La parola “gett”, dal titolo originale di Viviane, indica un diritto di cui ogni donna israeliana viene privata al momento di unirsi in matrimonio: il diritto al divorzio. In un sistema che prevede unicamente l’unione religiosa, la donna può infatti ottenere solo dal marito, e di fronte a un tribunale di rabbini, la possibilità di abbandonare il domicilio coniugale. Viviane sta racchiuso in questa cornice legale e culturale: prende una stanza di tribunale, un gruppo di personaggi – una donna, Viviane, decisa a divorziare, un marito che non ne vuole sapere, tre giudici religiosi, due avvocati e una serie di testimoni – e costruisce un dramma tragico e insieme comico. Shlomi e Ronit Elkabetz, quest’ultima anche attrice nei panni della protagonista, giocano con l’assurdità della situazione, tra il diritto alla felicità della donna e l’ottusità del marito che nega il divorzio. Insistono quindi sull’esasperazione dei personaggi, sulla rigidità dell’ortodossia, sulla ripetizione delle sedute, ed elaborano uno stile che trasmette l’idea di trappola e di immobilità, tra il Kammerspiel e il cinema muto, Brecht e Dreyer, primi piani, totali e particolari su mani e piedi.
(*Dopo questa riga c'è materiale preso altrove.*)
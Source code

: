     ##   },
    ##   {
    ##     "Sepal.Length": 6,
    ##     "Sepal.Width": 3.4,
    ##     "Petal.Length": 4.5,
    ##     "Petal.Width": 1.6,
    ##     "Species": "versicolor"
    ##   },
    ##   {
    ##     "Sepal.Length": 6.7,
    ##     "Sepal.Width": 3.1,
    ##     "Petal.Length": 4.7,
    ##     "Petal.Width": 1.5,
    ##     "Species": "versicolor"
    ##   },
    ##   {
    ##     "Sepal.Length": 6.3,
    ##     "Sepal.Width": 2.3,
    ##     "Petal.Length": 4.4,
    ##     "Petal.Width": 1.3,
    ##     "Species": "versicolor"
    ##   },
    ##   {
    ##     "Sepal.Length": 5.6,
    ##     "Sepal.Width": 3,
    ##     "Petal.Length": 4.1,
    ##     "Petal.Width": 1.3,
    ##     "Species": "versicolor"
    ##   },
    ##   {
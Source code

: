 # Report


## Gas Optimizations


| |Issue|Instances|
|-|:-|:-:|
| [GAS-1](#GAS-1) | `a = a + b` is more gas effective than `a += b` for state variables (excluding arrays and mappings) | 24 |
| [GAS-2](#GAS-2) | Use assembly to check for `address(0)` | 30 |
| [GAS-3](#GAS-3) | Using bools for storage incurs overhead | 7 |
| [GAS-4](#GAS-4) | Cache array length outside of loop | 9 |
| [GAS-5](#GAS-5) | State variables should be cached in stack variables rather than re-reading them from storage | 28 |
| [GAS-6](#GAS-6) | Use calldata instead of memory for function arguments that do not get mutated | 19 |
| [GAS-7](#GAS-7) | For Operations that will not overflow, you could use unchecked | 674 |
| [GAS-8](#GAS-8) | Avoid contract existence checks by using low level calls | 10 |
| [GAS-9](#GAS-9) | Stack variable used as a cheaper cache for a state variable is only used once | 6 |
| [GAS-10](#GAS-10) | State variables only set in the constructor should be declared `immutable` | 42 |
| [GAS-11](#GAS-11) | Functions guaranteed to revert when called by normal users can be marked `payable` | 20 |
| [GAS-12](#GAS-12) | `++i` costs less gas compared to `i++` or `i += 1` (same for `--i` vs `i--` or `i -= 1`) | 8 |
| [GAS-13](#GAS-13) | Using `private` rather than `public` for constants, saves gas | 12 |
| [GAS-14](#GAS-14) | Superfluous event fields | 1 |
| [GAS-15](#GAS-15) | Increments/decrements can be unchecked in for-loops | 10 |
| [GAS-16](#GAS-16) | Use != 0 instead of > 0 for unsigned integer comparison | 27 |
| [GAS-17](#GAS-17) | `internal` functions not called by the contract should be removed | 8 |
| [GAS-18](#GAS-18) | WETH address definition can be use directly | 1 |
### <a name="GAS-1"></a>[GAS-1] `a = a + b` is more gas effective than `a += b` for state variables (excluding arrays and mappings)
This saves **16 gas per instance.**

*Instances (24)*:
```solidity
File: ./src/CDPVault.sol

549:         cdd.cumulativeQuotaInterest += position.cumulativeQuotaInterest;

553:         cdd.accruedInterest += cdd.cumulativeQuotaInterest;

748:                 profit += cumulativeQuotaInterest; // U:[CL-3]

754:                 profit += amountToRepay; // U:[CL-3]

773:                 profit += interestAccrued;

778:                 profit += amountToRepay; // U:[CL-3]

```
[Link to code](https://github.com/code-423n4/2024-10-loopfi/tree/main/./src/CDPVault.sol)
La rabbia e l’ingiustizia sono tutte nelle parole e negli sguardi dei personaggi, mentre il cinema non può far altro che guardare impotente – e pure un po’ divertito – lo spettacolo senza tempo dello scontro fra legge e individuo, fede e società civile, regole e buon senso.

(FilmTv)

Titolo originale:

Gett le procés de Viviane Amsalem

Regia:

Ronit Elkabetz, Shlomi Elkabetz;

Interpreti:

Ronit Elkabetz (Viviane), Menashe Noy (Carmel), Simon Abkarian (Elisha), Sasson Gabai (Shimon), Eli Gornstein (Capo Rabbino), Gabi Amrani (Impiegato), Rami Danon, Roberto Pollak, Dalla Begger (Donna), Albert Illuz (Meir);

Origine:

Israele, Francia, Germania;

Anno:

2014;

Soggetto e sceneggiatura:

Ronit Elkabetz, Shlomi Elkabetz;

Fotografia:

Jeanne Lapoirie;

Montaggio:

Joel Alexis;

Produzione:

Shlomi Elkabetz per Elzevir & CIE, Riva Film-produktion, D&G Films;

Distribuzione:

Parthénos (2014);

Durata:

115’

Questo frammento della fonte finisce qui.